Nuestra generación NO está llamada a describir la obra del Comandante. Es con el paso de los siglos que se tendrá la posibilidad de entender su gesta, su pensamiento y que su martirio no fue en vano: en la mesa de La Habana se echó abajo los vetustos argumentos oligárquicos de la guerrilla sin ideales, el narcoterrorismo, los mineros ilegales, los traficantes de animales y especies exóticas, de los comandantes con prostitutas y cadenas de oro… los anteriores son algunos "argumentos" que hubo entre tanta imbecilidad que solamente medios de comunicación a favor de una oligarquía retardaría y reaccionaria, podían difundir. Se les cayó el castillo de naipes y Alfonso Cano descansa en paz –por la que tanto luchó-, esperando su cita con la historia, mientras que nuestra generación, y las siguientes, deben seguir su ejemplo de combatiente revolucionario que supo entender los rasgos fundamentales de su patria hasta lograr, después de fallecido, sentar a su enemigo a dialogar, que era algo para lo que no estaba preparado. Mataron al hombre y dieron alumbramiento a una leyenda. Mataron a un Ser, que lo que digamos de él, aún no dimensiona su papel histórico, por eso es tan complejo hacerle una semblanza.
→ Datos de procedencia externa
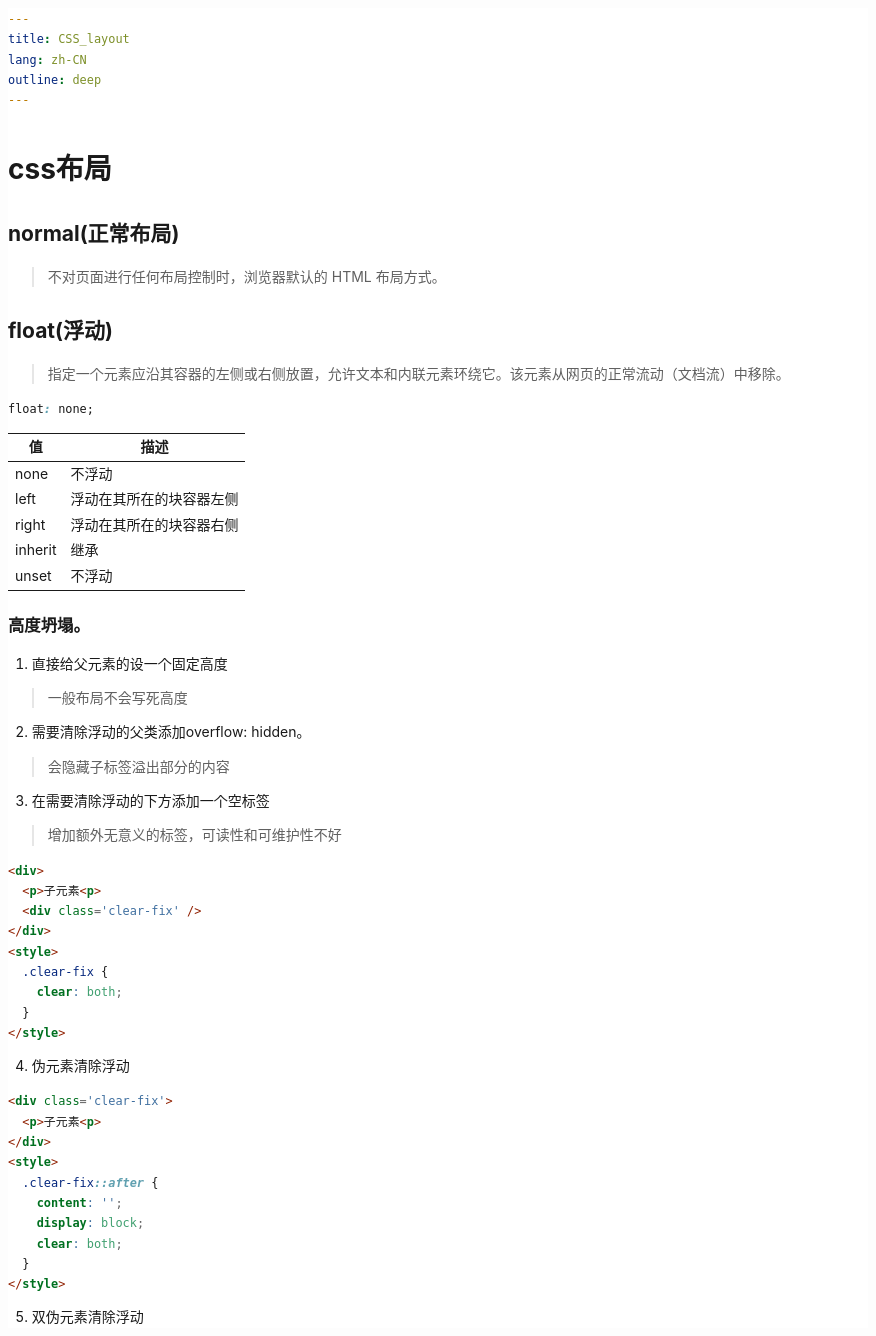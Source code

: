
 ```yaml
---
title: CSS_layout
lang: zh-CN
outline: deep
---
```


# css布局

## normal(正常布局)
> 不对页面进行任何布局控制时，浏览器默认的 HTML 布局方式。
## float(浮动)
> 指定一个元素应沿其容器的左侧或右侧放置，允许文本和内联元素环绕它。该元素从网页的正常流动（文档流）中移除。
```css
float: none;
```

| 值 | 描述 |
| ---- | ------------ |
| none | 不浮动 |
| left |  浮动在其所在的块容器左侧 |
| right | 浮动在其所在的块容器右侧 |
| inherit | 继承 |
| unset | 不浮动 |

### 高度坍塌。
1. 直接给父元素的设一个固定高度
> 一般布局不会写死高度
2. 需要清除浮动的父类添加overflow: hidden。
> 会隐藏子标签溢出部分的内容
3. 在需要清除浮动的下方添加一个空标签
> 增加额外无意义的标签，可读性和可维护性不好
```html
<div>
  <p>子元素<p>
  <div class='clear-fix' />
</div>
<style>
  .clear-fix {
    clear: both;
  }
</style>
```
4. 伪元素清除浮动
```html
<div class='clear-fix'>
  <p>子元素<p>
</div>
<style>
  .clear-fix::after {
    content: '';
    display: block;
    clear: both;
  }
</style>
```
5. 双伪元素清除浮动
```html
```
Esta se hará años posteriores a cuando hayamos vencido, cuando los medios de producción, de comunicación, la educación, la investigación, la tierra, la industria, estén socializados porque la historia la escriben los vencedores… y en esa historia se tendrá que aceptar que Cano fue uno de los vencedores que cumplen con su papel histórico así deban ser mártires de proyectos profundos y nobles como el de la paz con justicia social o el de un mundo sin explotados ni explotadores. Por eso su ejemplo revolucionarios es y seguirá siendo guía iluminadora de nuestro actuar.

CAMARADA ALFONSO CANO: ¡JURAMOS VENCER Y VENCEREMOS!

SOCIALISMO, PATRIA GRANDE Y UNIDAD. ¡HASTA LA VICTORIA SIEMPRE!